-------- Dataset --------

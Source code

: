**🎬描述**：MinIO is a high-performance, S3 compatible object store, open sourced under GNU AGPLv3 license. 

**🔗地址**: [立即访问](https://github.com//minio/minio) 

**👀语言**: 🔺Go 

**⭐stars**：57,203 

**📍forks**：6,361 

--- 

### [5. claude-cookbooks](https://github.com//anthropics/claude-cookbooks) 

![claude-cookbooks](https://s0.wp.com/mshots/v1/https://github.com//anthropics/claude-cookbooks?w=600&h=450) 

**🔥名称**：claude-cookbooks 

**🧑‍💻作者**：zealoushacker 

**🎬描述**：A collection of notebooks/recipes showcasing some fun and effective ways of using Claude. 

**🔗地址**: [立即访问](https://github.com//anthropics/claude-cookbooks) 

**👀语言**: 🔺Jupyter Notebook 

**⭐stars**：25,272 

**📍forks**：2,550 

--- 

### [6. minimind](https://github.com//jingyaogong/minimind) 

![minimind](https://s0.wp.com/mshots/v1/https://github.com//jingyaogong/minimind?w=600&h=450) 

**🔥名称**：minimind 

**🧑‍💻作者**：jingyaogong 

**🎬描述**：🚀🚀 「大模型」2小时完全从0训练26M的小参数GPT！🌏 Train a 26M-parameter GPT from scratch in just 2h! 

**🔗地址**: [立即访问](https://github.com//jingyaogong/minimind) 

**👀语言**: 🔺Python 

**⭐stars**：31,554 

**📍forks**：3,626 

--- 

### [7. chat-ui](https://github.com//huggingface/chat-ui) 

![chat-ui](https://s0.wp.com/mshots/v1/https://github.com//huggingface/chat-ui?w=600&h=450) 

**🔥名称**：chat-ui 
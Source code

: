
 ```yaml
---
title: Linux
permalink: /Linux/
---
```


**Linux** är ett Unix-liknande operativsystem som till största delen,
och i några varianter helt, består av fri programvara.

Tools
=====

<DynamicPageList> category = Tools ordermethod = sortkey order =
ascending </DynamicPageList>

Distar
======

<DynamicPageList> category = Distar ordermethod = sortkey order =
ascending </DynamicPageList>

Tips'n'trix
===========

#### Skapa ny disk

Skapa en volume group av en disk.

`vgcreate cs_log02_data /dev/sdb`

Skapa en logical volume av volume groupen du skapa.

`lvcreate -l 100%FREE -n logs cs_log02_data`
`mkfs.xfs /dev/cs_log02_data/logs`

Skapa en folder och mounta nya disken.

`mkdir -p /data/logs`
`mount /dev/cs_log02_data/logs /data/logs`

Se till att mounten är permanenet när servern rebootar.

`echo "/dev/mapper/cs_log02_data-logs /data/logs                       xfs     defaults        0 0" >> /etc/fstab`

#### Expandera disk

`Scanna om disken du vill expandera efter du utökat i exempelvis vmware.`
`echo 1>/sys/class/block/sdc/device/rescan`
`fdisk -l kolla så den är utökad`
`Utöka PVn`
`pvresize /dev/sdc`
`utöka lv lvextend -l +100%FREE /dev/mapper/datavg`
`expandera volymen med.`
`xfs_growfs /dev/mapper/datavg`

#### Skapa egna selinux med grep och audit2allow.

--------

Copy out every line from the data above in which the word "disken" occurs.

Skapa en folder och mounta nya disken.
`Scanna om disken du vill expandera efter du utökat i exempelvis vmware.`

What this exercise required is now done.